The standard method for putting out an incendiary bomb incidentally people were always on films (?) in fact the correct method was to have a sand bag and just drop it on the bomb. I found after one air raid, I was up on the common, we would go after air raids looking mainly for shrapnel. All that firing at aircraft by the anti aircraft batteries meant there were loads of shell pieces all over the place so we all collected shrapnel, prizes of course were nose cones or base plates but usually what you got were strips of metal but I was up on the common and I saw what looked like the tail fin of an incendiary bomb and of course it was stuck in the ground and when I pulled it I pulled out the whole bomb and what had happened was that when it hit the ground it had fired but buried itself so deeply that it had burnt itself out so there was only a little burnt bit at the bottom of the bomb. I had that for years I don’t know what happened to it. The other thing about the air raids was that quite frequently the water was cut off and this would be a golden opportunity for us youngsters to go fetch water for people and you would go get a bucket for the water, find the water source, get a bucket of water and you would probably get a penny a time, did well for pocket money.

After some of the big raids my father would take me down the town, I remember going down Stokes Croft and round by the horse fair and seeing all the roads covered in debris and hosepipes and some of the buildings were still in flames blazing away merrily all down round what is the large roundabout at the horse fair by Debenhams what used to be the upper arcade and then round by the court building, tremendous damage. That wa slater in the war, when I joined the scouts in 1942 we used to go camping at Hockington and the occasional late raid would occur and I can remember being in camp at Hockington and looking back towards Bristol and seeing the sky red with fire, other daylight raids I would be at school and we would be in the air raid shelters the school basement and teachers would be in the doorway describing the action as they could see the dog fights occur. They used to make day light raids partly on the docks but mainly on the aircraft factory at Filton.

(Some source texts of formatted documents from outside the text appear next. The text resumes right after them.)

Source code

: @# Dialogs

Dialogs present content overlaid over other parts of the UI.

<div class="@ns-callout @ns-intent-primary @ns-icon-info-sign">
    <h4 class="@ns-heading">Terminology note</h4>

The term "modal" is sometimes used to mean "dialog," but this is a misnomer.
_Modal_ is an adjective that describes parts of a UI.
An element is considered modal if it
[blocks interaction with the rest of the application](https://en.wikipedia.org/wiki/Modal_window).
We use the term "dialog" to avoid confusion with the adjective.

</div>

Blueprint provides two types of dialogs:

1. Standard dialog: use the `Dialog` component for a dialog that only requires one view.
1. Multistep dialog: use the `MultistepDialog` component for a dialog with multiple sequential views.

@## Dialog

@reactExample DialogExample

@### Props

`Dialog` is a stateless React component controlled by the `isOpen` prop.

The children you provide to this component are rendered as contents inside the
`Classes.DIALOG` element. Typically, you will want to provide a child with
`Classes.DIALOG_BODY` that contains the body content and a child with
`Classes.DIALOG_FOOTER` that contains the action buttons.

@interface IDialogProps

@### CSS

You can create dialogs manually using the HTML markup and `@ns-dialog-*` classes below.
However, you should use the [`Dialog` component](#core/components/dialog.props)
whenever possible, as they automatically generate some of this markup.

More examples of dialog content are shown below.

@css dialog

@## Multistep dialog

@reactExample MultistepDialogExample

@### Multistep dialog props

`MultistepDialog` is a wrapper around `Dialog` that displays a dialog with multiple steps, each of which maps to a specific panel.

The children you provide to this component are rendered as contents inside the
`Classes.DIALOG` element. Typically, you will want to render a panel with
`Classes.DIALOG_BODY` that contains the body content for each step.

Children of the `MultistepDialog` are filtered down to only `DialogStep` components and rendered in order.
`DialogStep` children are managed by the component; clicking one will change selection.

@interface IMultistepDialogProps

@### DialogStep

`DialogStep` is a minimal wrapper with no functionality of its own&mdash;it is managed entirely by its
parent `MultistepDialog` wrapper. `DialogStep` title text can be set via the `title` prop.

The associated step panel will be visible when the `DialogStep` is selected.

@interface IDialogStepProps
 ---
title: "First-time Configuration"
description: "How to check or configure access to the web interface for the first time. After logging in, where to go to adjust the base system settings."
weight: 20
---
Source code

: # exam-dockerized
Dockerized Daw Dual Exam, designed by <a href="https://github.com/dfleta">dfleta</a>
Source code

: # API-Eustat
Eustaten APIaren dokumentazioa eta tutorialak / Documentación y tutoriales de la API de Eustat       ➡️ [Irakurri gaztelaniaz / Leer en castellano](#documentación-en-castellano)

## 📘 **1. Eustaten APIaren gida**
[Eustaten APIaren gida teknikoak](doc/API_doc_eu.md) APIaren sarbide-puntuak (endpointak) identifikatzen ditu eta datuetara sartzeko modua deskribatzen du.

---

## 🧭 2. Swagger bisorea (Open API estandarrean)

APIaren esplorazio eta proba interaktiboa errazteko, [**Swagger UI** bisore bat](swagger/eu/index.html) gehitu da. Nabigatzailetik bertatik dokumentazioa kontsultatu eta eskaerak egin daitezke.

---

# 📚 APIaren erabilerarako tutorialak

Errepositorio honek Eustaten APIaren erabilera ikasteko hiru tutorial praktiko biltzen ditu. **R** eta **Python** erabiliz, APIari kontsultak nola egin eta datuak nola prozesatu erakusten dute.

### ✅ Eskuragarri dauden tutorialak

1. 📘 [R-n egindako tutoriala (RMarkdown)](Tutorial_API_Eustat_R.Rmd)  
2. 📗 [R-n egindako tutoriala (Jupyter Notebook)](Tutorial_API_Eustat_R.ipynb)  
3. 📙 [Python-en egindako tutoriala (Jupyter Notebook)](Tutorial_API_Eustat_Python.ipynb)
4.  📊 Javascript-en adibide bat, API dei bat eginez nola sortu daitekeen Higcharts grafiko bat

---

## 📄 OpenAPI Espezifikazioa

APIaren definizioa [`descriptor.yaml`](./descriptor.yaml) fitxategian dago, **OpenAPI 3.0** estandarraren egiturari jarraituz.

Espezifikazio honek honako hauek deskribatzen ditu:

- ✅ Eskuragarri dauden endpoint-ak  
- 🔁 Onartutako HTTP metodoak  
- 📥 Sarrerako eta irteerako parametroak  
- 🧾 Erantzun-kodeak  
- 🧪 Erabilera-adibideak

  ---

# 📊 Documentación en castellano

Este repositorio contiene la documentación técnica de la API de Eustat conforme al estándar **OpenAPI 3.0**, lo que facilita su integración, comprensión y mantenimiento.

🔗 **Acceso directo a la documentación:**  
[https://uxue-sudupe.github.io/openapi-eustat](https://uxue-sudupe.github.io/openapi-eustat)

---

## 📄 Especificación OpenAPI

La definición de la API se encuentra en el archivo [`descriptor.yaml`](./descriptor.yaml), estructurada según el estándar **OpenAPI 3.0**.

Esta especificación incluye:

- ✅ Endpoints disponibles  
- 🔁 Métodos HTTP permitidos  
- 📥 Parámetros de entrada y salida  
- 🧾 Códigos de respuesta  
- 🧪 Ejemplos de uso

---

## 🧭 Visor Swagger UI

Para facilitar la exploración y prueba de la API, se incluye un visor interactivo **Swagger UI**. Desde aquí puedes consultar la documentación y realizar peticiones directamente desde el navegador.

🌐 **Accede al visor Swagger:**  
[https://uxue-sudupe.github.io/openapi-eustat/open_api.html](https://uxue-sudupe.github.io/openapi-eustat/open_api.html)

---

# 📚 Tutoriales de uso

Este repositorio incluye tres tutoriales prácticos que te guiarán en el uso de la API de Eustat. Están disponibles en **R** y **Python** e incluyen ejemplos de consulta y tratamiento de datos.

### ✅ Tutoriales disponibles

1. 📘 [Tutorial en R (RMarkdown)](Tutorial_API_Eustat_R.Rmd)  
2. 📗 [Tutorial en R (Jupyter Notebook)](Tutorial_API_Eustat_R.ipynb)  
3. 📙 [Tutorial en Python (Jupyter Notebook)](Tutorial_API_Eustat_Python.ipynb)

Did any of your family join the armed forces?

No, my father was a full time air raid warden through most of the war, started off with his base in our house then we moved up to Haulfield Rectory and then a special wardens post shelter was built at the top of Ash Road on the common and he was based there. I used to go up quite a lot and go out message running and things like that. One of the other things is people would talk about the air raids and the sirens going off to sound the air raid and then the sirens going again to sound the all clear, well it wasnt, when the sirens went the second time that was the raiders past signal and you were supposed to stay put until you heard from the local air raid warden that it was all clear and the all clear was the ringing of a hand bell and I used to go out when my father got the all clear sign and ring the hand bell up and down the street. I still have such a handbell, not the one from then, I acquired it later. Very loud it is too. The other hand signal the wardens had was a wooden rattle the kind used at football matches and that was to be used if there was gas, if gas had been bombed then the local warden would go around with the rattle in the district and that’s when we would all have our gas masks of course. During the war my half sister was born and they had a gas mask for babies, it looks like a modern car seat for babies but only with a glass cover although the glass was probably celluloid.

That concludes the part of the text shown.